I have a hard time seeing how anyone can deny that drafted soldiers are slaves of the state. They are giving their time and labor only under compulsion, and while they may be better off than ante-bellum slaves in that they may eventually get freed after their term is over, to some extent they may be worse off as their time in servitude is a) more dangerous and b) involves taking morally more questionable actions (e.g. killing people).
I have assumed that those who supported the draft either were arguing that that threats in wartime justified this awful step or they were statists that already saw all the rest of us as slaves anyway.

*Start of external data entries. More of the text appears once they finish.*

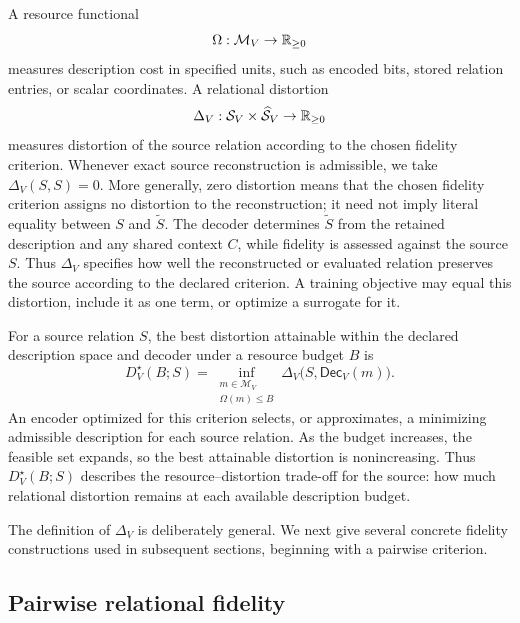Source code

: A resource functional
\begin{equation}
\Omega:\mathcal M_V\to\R_{\ge0}
\end{equation}
measures description cost in specified units, such as encoded bits, stored relation entries, or scalar coordinates.
A relational distortion
\begin{equation}
\Delta_V:\mathcal S_V\times\widehat{\mathcal S}_V\to\R_{\ge0}
\end{equation}
measures distortion of the source relation according to the chosen fidelity criterion.
Whenever exact source reconstruction is admissible, we take $\Delta_V(S,S)=0$.
More generally, zero distortion means that the chosen fidelity criterion assigns no distortion to the reconstruction; it need not imply literal equality between $S$ and $\widetilde S$.
The decoder determines $\widetilde S$ from the retained description and any shared context $C$, while fidelity is assessed against the source $S$.
Thus $\Delta_V$ specifies how well the reconstructed or evaluated relation preserves the source according to the declared criterion.
A training objective may equal this distortion, include it as one term, or optimize a surrogate for it.

For a source relation $S$, the best distortion attainable within the declared description space and decoder under a resource budget $B$ is
\begin{equation}
D_V^\star(B;S)
=
\inf_{\substack{m\in\mathcal M_V\\\Omega(m)\le B}}
\Delta_V\bigl(S,\mathsf{Dec}_V(m)\bigr).
\label{eq:lossy-relational-compression}
\end{equation}
An encoder optimized for this criterion selects, or approximates, a minimizing admissible description for each source relation.
As the budget increases, the feasible set expands, so the best attainable distortion is nonincreasing.
Thus $D_V^\star(B;S)$ describes the resource--distortion trade-off for the source: how much relational distortion remains at each available description budget.

The definition of $\Delta_V$ is deliberately general.
We next give several concrete fidelity constructions used in subsequent sections, beginning with a pairwise criterion.

\subsection{Pairwise relational fidelity}


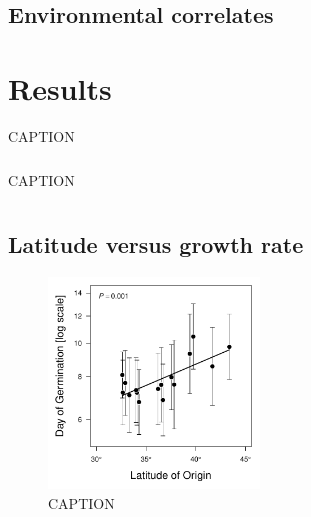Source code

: \documentclass[11pt, oneside]{article}
\begin{document}

\subsection*{Environmental correlates}


\section*{Results}

\begin{table}[htbp]
	\fontsize{10}{12}
	\selectfont
	\caption[ANOVA table, leaf expansion rate]{CAPTION}
	\begin{center}
	\begin{tabular}{lcccccc}
	\toprule

	

	\bottomrule
	\end{tabular}
	\end{center}
\end{table}

\begin{table}[htbp]
	\fontsize{10}{12}
	\selectfont
	\caption[ANOVA table, stem expansion rate]{CAPTION}
	\begin{center}
	\begin{tabular}{lcccccc}
	\toprule

	

	\bottomrule
	\end{tabular}
	\end{center}
\end{table}

\subsection*{Latitude versus growth rate}

\begin{figure}[h!]
	\centerline{\includegraphics[width=0.5\textwidth]{Figures/Figure_DoG_Lat.pdf}}
	\fontsize{10}{12}
	\selectfont
	\caption[Southern populations germinate sooner.]{CAPTION}
	\label{fig:Fig_DoG}
\end{figure}
\end{document}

However, Bryan Caplan had a useful observation on this:
It's tempting to dismiss all this as doublethink, but after many years of reflection I think I finally figured out what most people are thinking. Namely: They implicitly regard slavery not as mere involuntary servitude, but as low-status involuntary servitude. Since most of us honor, respect, and even adore all our soldiers, conscripts have high status - and therefore can't be slaves. From this point of view, saying "conscription is slavery" isn't righteously standing up for the rights of conscripts; it's wickedly denying them their high status. Sigh.
This rings true to me, but offers another avenue for those of us who oppose the draft -- the draft reduces the perceived status of those who serve voluntarily, something I certainly think happened in the Vietnam War. In a way, it is reminiscent of how the existence of affirmative action tends to undermine the perceived accomplishments of successful minorities.